The East Hampton Middle School football team lost its first game, at Port Jefferson, owing to a last-minute score by the young Royals, but sailed through the competition thereafter, overwhelming Westhampton Beach and Riverhead on the way.
“We had an A team, which played in the first and third quarters, and a B team that played the second and fourth,” Ed McGintee, who assisted the team’s head coach, Ethan Mitchell, said Monday morning, “but, really, they were very, very close. In fact, our toughest games were the intrasquad scrimmages we held.”
“Declan Balnis scored every time he touched the ball, but he wasn’t the only one who could eat up the yards. . . . We beat Westhampton Beach 28-16 and shut out Riverhead 34-0.”
East Hampton, “taking its foot off the gas,” defeated Hampton Bays 38-20 in its finale here on Oct. 16. The Baymen got on the scoreboard first, but, with Wiley Stern, Balnis (two), and Eli Hitchens running for touchdowns, and with Evan Shoemaker’s extra-point kicks, it was 30-6 East Hampton with four-and-a-half minutes yet to play until the halftime break.
The Montauk School, whose seventh and eighth grade classes are small, had no winning teams this fall, Will Collins, the school’s athletic coordinator, said over the weekend, but two of its students, Cole DeLand, a seventh grader, and Elle Reidlinger, an eighth grader, played on varsity teams -- DeLand on the golf team, which was to have played a county team tournament match at Huntington Monday, and Reidlinger on the varsity girls soccer team.

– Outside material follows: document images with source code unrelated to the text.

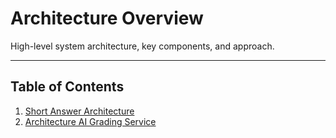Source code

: # Architecture Overview

High-level system architecture, key components, and approach.

---

## Table of Contents
1. [Short Answer Architecture](03.01-architecture-short-answer.md)
2. [Architecture AI Grading Service](03.02-architecture-ai_grading_service.md)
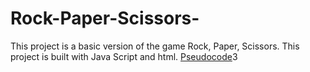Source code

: # Rock-Paper-Scissors-
This project is a basic version of the game Rock, Paper, Scissors. This project is built with Java Script and html.
   [Pseudocode](rock-paper-scissors/pseudocode.doc)3
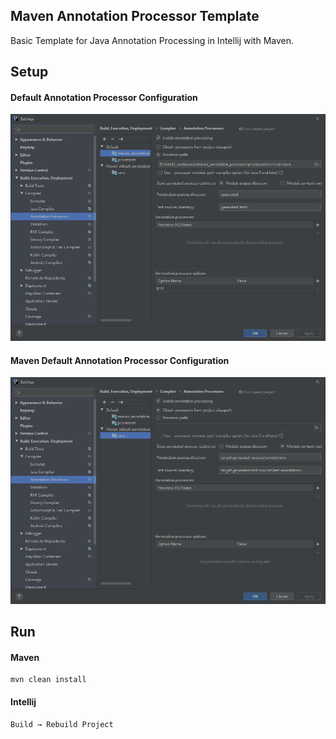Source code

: Maven Annotation Processor Template
-----------------------------------
Basic Template for Java Annotation Processing in Intellij with Maven.

## Setup
#### Default Annotation Processor Configuration
![GitHub Logo](./resources/conf_01.png)

#### Maven Default Annotation Processor Configuration
![GitHub Logo](./resources/conf_02.png)

## Run
#### Maven
    mvn clean install

#### Intellij
    Build → Rebuild Project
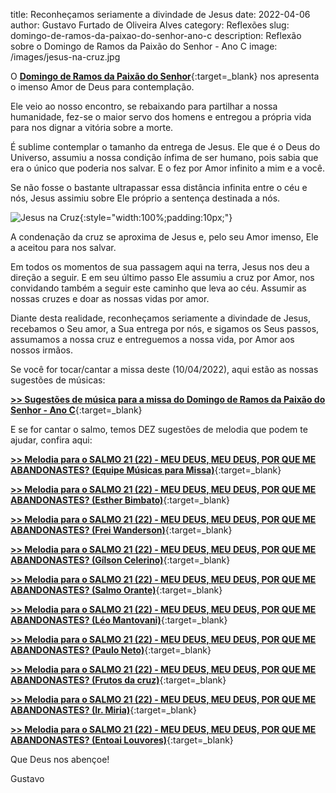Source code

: title: Reconheçamos seriamente a divindade de Jesus
date: 2022-04-06
author: Gustavo Furtado de Oliveira Alves
category: Reflexões
slug: domingo-de-ramos-da-paixao-do-senhor-ano-c
description: Reflexão sobre o Domingo de Ramos da Paixão do Senhor - Ano C
image: /images/jesus-na-cruz.jpg

O [**Domingo de Ramos da Paixão do Senhor**](https://musicasparamissa.com.br/sugestoes-para/domingo-de-ramos-da-paixao-do-senhor-ano-c/){:target=\_blank}
nos apresenta o imenso Amor de Deus para contemplação.

Ele veio ao nosso encontro, se rebaixando para partilhar a nossa humanidade,
fez-se o maior servo dos homens e entregou a própria vida para nos dignar a vitória sobre a morte.

É sublime contemplar o tamanho da entrega de Jesus. Ele que é o Deus do Universo,
assumiu a nossa condição ínfima de ser humano, pois sabia que era o único que poderia nos salvar.
E o fez por Amor infinito a mim e a você.

Se não fosse o bastante ultrapassar essa distância infinita entre o céu e nós,
Jesus assimiu sobre Ele próprio a sentença destinada a nós.

![Jesus na Cruz](https://blog.musicasparamissa.com.br/images/jesus-na-cruz.jpg){:style="width:100%;padding:10px;"}

A condenação da cruz se aproxima de Jesus e, pelo seu Amor imenso, Ele a aceitou para nos salvar.

Em todos os momentos de sua passagem aqui na terra, Jesus nos deu a direção a seguir.
E em seu último passo Ele assumiu a cruz por Amor,
nos convidando também a seguir este caminho que leva ao céu.
Assumir as nossas cruzes e doar as nossas vidas por amor.

Diante desta realidade, reconheçamos seriamente a divindade de Jesus,
recebamos o Seu amor, a Sua entrega por nós, e sigamos os Seus passos,
assumamos a nossa cruz e entreguemos a nossa vida, por Amor aos nossos irmãos.

Se você for tocar/cantar a missa deste  (10/04/2022), aqui estão as nossas sugestões de músicas:

[**>> Sugestões de música para a missa do Domingo de Ramos da Paixão do Senhor - Ano C**](https://musicasparamissa.com.br/sugestoes-para/domingo-de-ramos-da-paixao-do-senhor-ano-c/){:target=\_blank}

E se for cantar o salmo, temos DEZ sugestões de melodia que podem te ajudar, confira aqui:

[**>> Melodia para o SALMO 21 (22) - MEU DEUS, MEU DEUS, POR QUE ME ABANDONASTES? (Equipe Músicas para Missa)**](https://musicasparamissa.com.br/musica/salmo-21-meu-deus-meu-deus-por-que-me-abandonastes/){:target=\_blank}

[**>> Melodia para o SALMO 21 (22) - MEU DEUS, MEU DEUS, POR QUE ME ABANDONASTES? (Esther Bimbato)**](https://musicasparamissa.com.br/musica/salmo-21-meu-deus-esther-bimbato/){:target=\_blank}

[**>> Melodia para o SALMO 21 (22) - MEU DEUS, MEU DEUS, POR QUE ME ABANDONASTES? (Frei Wanderson)**](https://musicasparamissa.com.br/musica/salmo-21-22%E2%80%93meu-deus-meu-deus-frei-wanderson/){:target=\_blank}

[**>> Melodia para o SALMO 21 (22) - MEU DEUS, MEU DEUS, POR QUE ME ABANDONASTES? (Gílson Celerino)**](https://musicasparamissa.com.br/musica/salmo-21-meu-deus-por-que-me-abandonastes-gilson-celerino/){:target=\_blank}

[**>> Melodia para o SALMO 21 (22) - MEU DEUS, MEU DEUS, POR QUE ME ABANDONASTES? (Salmo Orante)**](https://musicasparamissa.com.br/musica/salmo-21-meu-deus-meu-deus-salmo-orante/){:target=\_blank}

[**>> Melodia para o SALMO 21 (22) - MEU DEUS, MEU DEUS, POR QUE ME ABANDONASTES? (Léo Mantovani)**](https://musicasparamissa.com.br/musica/salmo-21-meu-deus-meu-deus-leo-mantovani/){:target=\_blank}

[**>> Melodia para o SALMO 21 (22) - MEU DEUS, MEU DEUS, POR QUE ME ABANDONASTES? (Paulo Neto)**](https://musicasparamissa.com.br/musica/salmo-21-meu-deus-meu-deus-por-que-me-paulo-neto/){:target=\_blank}

[**>> Melodia para o SALMO 21 (22) - MEU DEUS, MEU DEUS, POR QUE ME ABANDONASTES? (Frutos da cruz)**](https://musicasparamissa.com.br/musica/salmo-21-meu-deus-frutos-da-cruz/){:target=\_blank}

[**>> Melodia para o SALMO 21 (22) - MEU DEUS, MEU DEUS, POR QUE ME ABANDONASTES? (Ir. Miria)**](https://musicasparamissa.com.br/musica/salmo-21-22-meu-deus-meu-deus-arq-goiania/){:target=\_blank}

[**>> Melodia para o SALMO 21 (22) - MEU DEUS, MEU DEUS, POR QUE ME ABANDONASTES? (Entoai Louvores)**](https://musicasparamissa.com.br/musica/salmo-21-meu-deus-meu-deus-entoai-louvores/){:target=\_blank}

Que Deus nos abençoe!

Gustavo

DeLand, who settled in at number-three this fall, behind Nico Horan-Puglia and Juan Palacios, is “a very hard-working, diligent young kid who possesses a ton of talent,” said Rich King, the varsity golf team’s coach. “He placed among the county’s top 30 golfers in the recent county individual tournament with rounds of 81 and 85, and he averaged 40.5 for the season.”